■ WORK TASK:
Copy out all lines of the records in which the word "dans" appears.

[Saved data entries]
= = = = = = =

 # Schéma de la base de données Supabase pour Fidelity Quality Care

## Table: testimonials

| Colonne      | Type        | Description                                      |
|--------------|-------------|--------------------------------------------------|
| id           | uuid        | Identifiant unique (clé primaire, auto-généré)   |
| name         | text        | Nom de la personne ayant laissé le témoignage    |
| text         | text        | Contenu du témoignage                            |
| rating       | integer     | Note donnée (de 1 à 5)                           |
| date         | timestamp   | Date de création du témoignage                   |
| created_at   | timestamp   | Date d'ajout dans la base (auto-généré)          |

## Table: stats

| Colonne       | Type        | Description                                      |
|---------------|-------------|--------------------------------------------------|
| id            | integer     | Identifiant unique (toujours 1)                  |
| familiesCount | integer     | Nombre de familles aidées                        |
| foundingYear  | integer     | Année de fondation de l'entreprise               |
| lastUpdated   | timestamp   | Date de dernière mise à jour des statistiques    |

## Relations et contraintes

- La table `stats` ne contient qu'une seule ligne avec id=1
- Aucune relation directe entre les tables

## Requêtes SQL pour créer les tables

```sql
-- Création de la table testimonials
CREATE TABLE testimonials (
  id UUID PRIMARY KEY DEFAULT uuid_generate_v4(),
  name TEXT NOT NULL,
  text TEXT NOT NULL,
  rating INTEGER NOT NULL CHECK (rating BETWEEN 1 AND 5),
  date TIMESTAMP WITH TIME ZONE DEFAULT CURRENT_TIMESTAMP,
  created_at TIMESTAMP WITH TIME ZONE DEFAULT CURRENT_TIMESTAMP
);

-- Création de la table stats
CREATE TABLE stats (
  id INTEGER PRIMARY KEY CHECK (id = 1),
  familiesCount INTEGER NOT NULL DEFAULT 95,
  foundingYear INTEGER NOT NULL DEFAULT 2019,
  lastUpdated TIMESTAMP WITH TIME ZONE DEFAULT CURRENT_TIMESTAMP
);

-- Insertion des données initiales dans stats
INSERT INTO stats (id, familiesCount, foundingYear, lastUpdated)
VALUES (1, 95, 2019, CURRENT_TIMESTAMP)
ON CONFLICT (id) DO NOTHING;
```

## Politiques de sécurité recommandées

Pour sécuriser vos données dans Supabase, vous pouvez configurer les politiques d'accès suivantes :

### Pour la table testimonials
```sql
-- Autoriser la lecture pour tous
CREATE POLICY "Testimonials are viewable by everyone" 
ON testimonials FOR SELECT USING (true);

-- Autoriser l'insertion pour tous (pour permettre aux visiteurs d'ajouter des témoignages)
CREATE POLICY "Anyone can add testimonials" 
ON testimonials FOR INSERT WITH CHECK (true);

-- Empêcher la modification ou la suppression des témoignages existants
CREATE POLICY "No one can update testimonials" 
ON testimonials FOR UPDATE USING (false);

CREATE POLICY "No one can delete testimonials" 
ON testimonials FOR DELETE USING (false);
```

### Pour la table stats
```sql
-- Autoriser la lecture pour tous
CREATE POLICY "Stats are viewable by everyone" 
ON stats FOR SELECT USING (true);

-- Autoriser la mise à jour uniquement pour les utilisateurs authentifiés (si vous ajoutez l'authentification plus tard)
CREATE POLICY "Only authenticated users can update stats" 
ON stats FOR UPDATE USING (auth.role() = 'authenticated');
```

= = = = = = =

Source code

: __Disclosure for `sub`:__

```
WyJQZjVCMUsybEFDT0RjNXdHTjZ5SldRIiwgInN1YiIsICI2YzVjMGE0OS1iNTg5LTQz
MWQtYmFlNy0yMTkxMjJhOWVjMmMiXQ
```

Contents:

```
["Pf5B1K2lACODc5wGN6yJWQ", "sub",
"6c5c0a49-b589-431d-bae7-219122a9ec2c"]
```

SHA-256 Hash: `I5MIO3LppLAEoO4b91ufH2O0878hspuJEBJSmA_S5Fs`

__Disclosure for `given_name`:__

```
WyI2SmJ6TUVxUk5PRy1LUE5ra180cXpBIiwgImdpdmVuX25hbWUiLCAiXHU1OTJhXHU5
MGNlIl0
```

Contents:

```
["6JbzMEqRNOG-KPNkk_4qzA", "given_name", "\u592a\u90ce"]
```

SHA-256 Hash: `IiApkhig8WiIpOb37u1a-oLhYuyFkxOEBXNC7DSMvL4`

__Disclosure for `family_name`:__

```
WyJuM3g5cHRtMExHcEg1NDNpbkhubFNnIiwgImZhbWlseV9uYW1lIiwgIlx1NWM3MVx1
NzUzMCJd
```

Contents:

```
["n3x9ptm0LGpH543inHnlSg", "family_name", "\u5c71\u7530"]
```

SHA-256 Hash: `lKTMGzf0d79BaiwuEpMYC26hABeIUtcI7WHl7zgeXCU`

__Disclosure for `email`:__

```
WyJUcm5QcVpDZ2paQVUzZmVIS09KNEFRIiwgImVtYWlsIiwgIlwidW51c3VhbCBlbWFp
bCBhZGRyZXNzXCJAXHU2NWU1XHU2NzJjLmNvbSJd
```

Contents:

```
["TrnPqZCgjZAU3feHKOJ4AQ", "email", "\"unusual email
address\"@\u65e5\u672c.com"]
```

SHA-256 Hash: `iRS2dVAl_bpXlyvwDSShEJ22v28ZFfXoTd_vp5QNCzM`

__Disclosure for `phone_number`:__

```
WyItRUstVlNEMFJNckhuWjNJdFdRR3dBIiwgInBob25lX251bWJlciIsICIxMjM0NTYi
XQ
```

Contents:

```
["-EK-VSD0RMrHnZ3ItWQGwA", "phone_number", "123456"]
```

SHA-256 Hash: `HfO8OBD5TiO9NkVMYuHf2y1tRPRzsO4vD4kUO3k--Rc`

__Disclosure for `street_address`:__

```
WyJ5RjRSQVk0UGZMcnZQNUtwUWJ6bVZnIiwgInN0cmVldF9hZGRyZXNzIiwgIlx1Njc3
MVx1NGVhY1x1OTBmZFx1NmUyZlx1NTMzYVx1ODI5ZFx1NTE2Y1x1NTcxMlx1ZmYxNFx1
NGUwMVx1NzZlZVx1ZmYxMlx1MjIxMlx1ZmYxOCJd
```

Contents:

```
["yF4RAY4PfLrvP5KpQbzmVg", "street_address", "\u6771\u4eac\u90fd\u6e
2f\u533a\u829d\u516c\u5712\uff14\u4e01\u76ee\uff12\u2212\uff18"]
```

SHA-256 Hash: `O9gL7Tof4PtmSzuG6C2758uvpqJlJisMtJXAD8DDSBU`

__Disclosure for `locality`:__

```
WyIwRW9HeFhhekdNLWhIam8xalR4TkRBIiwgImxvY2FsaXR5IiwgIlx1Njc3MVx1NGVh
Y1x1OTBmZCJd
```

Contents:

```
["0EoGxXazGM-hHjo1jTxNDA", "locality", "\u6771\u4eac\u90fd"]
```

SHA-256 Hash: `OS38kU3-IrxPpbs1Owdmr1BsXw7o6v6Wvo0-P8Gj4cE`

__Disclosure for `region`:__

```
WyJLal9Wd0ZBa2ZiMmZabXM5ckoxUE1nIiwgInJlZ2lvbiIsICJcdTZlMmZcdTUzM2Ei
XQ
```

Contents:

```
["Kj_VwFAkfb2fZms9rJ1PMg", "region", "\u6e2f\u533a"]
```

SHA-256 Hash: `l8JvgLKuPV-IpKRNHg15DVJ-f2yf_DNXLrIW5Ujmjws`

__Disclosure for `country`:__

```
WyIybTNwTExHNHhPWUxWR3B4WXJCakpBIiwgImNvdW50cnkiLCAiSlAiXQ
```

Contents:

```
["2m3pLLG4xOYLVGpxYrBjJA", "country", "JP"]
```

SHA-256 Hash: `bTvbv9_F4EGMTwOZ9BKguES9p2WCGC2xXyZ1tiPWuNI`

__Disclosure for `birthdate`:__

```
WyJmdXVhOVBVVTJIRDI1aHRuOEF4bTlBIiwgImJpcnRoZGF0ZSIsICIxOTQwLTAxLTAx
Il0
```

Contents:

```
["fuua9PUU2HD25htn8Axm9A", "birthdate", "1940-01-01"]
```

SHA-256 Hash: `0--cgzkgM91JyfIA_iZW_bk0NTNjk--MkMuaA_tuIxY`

= = = = = = =

■ REPLY TO THE TASK:
| created_at   | timestamp   | Date d'ajout dans la base (auto-généré)          |
-- Insertion des données initiales dans stats
Pour sécuriser vos données dans Supabase, vous pouvez configurer les politiques d'accès suivantes :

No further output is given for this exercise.